»»

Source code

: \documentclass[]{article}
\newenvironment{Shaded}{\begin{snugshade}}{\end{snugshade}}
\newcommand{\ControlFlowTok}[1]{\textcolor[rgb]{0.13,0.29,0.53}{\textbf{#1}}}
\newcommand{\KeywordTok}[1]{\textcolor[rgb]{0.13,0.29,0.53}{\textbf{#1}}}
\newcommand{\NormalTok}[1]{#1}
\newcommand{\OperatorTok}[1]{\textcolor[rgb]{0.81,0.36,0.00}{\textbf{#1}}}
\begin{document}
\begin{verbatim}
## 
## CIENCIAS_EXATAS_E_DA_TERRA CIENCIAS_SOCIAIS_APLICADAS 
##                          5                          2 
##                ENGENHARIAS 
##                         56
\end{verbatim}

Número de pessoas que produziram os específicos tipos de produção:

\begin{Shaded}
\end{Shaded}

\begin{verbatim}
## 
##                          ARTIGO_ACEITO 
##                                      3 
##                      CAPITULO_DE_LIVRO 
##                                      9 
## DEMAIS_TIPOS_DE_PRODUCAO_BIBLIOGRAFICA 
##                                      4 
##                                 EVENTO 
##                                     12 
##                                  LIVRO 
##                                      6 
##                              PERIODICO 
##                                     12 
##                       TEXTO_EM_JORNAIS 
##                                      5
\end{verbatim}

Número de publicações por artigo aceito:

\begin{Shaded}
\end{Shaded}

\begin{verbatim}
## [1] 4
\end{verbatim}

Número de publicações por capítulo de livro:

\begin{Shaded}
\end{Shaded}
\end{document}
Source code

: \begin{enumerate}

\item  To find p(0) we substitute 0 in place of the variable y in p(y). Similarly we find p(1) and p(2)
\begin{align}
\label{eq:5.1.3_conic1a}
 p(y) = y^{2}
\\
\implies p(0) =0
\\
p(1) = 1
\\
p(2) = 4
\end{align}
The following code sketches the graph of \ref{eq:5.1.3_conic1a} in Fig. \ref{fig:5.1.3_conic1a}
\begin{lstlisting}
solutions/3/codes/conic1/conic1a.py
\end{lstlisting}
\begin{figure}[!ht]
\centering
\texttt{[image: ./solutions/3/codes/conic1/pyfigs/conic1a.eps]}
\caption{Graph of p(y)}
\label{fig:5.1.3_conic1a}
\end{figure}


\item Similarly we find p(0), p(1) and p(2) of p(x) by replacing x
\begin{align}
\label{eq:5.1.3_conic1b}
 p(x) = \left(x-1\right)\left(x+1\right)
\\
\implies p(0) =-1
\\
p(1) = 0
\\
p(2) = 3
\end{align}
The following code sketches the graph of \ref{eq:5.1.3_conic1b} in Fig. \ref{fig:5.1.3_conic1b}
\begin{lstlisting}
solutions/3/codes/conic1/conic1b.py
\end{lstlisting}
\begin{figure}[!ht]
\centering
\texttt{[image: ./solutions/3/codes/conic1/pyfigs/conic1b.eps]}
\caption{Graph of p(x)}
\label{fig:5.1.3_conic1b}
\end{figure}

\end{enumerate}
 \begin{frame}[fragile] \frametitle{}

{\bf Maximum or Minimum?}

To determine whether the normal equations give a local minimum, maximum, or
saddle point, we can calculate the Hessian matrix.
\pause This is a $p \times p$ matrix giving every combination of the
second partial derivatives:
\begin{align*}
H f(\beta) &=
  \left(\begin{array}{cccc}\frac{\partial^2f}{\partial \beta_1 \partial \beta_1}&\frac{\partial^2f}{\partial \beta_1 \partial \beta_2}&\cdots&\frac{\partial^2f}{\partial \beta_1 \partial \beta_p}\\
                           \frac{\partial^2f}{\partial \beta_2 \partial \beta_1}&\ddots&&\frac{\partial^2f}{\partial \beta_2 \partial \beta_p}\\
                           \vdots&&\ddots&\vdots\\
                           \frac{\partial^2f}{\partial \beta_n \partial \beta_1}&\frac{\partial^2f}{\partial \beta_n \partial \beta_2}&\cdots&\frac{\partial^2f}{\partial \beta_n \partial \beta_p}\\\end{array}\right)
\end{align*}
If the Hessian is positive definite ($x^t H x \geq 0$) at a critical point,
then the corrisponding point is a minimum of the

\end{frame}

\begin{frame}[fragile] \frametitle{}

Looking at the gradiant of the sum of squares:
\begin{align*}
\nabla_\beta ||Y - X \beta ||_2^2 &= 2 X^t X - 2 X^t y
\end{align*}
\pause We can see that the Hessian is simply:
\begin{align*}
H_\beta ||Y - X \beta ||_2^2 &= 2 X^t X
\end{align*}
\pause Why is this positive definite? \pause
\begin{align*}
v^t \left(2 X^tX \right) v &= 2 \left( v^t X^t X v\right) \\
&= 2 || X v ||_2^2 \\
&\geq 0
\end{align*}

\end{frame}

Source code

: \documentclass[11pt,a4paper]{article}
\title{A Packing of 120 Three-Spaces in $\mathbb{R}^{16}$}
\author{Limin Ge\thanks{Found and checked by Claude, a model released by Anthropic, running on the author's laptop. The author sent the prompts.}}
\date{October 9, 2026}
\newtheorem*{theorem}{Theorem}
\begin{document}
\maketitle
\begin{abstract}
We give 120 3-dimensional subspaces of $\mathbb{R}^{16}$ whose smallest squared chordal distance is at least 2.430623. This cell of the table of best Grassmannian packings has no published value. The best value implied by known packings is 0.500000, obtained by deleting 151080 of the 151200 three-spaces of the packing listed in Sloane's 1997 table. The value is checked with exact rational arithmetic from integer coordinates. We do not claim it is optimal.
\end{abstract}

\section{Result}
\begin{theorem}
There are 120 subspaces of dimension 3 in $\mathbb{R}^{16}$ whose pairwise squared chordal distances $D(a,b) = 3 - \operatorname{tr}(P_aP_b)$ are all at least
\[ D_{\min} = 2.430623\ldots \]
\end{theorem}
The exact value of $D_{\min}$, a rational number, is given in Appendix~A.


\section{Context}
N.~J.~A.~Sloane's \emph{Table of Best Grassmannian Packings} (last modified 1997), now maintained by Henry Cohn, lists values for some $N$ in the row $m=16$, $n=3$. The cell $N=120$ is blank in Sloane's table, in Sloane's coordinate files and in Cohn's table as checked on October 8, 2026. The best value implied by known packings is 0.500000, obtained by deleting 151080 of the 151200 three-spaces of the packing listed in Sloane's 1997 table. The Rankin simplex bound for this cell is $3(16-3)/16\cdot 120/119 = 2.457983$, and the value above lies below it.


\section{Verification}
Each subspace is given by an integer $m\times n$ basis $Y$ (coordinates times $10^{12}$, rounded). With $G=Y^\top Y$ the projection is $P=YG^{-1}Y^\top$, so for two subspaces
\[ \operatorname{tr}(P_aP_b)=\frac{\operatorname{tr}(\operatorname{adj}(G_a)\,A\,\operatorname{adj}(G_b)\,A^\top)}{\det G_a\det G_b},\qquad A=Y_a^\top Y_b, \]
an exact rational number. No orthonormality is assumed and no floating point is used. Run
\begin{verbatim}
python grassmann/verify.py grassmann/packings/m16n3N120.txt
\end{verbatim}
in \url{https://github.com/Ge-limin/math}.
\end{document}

««

INSTRUCTIONS TO FOLLOW | Scan the material above for the string "image" and report each line where you find it.

RESPONSE AREA |
\texttt{[image: ./solutions/3/codes/conic1/pyfigs/conic1a.eps]}
\texttt{[image: ./solutions/3/codes/conic1/pyfigs/conic1b.eps]}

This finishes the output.